Time to bring back a feature I haven’t done on here in a while, “Allison’s Word.” Sorry, no disembodied voice in this entry (last I checked, they’re getting their nails done), but there will be a word representing a beautiful trait of human emotion I’ve encountered so far during my job search:
Compassion is a human trait that allows people who are moved by someone’s physical, mental, or emotional pain to want to alleviate or ease that person’s pain. Compassion is that feeling that prompts a person to reach out to someone in their time of need as if to say, “Don’t worry, things will be all right for a little while.”
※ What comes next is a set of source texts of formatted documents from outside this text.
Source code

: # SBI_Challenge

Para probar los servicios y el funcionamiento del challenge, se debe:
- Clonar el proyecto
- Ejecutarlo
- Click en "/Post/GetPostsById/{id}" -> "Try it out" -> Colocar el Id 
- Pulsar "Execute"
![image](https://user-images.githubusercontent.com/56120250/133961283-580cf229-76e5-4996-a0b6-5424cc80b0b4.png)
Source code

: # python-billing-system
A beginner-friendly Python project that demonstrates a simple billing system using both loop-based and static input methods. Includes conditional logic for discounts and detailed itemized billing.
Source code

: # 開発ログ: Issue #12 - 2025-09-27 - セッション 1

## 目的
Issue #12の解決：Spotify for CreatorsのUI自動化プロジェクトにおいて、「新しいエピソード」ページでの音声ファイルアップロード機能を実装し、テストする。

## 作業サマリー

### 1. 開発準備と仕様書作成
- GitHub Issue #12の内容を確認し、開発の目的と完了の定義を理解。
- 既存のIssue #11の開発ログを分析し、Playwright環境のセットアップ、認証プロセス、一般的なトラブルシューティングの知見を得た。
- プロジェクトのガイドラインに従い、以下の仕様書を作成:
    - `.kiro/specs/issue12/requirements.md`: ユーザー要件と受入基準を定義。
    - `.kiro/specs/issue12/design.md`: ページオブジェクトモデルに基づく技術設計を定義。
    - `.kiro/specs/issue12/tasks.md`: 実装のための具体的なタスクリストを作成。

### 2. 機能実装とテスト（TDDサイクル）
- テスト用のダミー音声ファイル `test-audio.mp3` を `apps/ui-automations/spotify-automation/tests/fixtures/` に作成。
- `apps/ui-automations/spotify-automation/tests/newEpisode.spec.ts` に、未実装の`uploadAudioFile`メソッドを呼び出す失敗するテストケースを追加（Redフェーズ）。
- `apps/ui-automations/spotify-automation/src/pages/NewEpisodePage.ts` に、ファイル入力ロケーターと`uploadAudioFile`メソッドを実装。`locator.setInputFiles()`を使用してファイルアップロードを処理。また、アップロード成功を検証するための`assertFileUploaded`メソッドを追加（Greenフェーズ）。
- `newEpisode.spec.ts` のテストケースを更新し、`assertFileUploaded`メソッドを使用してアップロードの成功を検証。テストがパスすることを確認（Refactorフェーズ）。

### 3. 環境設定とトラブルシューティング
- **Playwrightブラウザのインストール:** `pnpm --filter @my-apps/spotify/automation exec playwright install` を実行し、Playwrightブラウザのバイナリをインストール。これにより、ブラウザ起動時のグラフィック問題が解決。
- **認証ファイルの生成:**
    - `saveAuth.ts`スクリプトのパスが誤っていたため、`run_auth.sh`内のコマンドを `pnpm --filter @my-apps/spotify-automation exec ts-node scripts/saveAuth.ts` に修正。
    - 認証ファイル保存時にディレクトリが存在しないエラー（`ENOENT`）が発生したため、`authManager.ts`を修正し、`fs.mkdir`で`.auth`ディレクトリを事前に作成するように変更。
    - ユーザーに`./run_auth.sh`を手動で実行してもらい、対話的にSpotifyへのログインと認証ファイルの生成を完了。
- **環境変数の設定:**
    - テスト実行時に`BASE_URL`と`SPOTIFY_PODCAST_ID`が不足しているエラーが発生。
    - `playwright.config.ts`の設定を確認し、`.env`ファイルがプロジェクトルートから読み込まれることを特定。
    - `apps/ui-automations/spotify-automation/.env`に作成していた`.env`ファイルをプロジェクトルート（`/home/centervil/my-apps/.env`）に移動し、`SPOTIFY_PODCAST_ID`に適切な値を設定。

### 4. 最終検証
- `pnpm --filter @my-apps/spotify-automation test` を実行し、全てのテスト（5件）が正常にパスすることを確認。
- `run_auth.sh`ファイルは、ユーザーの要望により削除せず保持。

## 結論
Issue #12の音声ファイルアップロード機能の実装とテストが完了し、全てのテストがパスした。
This week, during my job search, I took time between sending lots of resumés and practicing for phone interviews to have lunch with someone who showed a lot of compassion my way — the first supervisor at my now-former place of employment. She’s still employed at that company, and that allowed the two of us to keep in touch rather easily during my time there (she was just one floor below me in our building). Since I departed the company, she has shown quite a bit of compassion in her e-mail conversations with me. And on Thursday, for the first time since I left, she offered to meet up with me for lunch. I thought, why not? I’ve got all the time in the world for lunch at the moment. We had a pretty nice conversation at that lunch, and she offered nothing but lots of encouragement, including a few statements of “be confident” and more than a few mentions of “there’s a job out there that will be perfect for you.” And, yes, the lunch was her treat.
My old boss’ lunch wasn’t the only form of compassion from someone at work. Another person who’s still at that company and was also my supervisor (albeit for a brief time) learned of my departure from my supervisor. And, yes, she’s reached out to me via e-mail with nothing but support and compassion and advice. (It goes without saying that both are among my list of personal references during my job search.) One of my first supervisor’s current colleagues also learned about my job search, and she asked for a copy of my resumé. I’m not sure who or where she planned to send my resumé to, nor have I noticed any results from it. But I’m appreciative of her efforts.
Compassion allows one to identify themselves in others and motivates them to do something for the sake of making that other person feel okay for at least a little while. That thing can be a word or two of support, a lunch with a good friend, a forwarding of a resumé… or perhaps even that next new job opportunity. No doubt about it, I am very, very appreciative of all this compassion.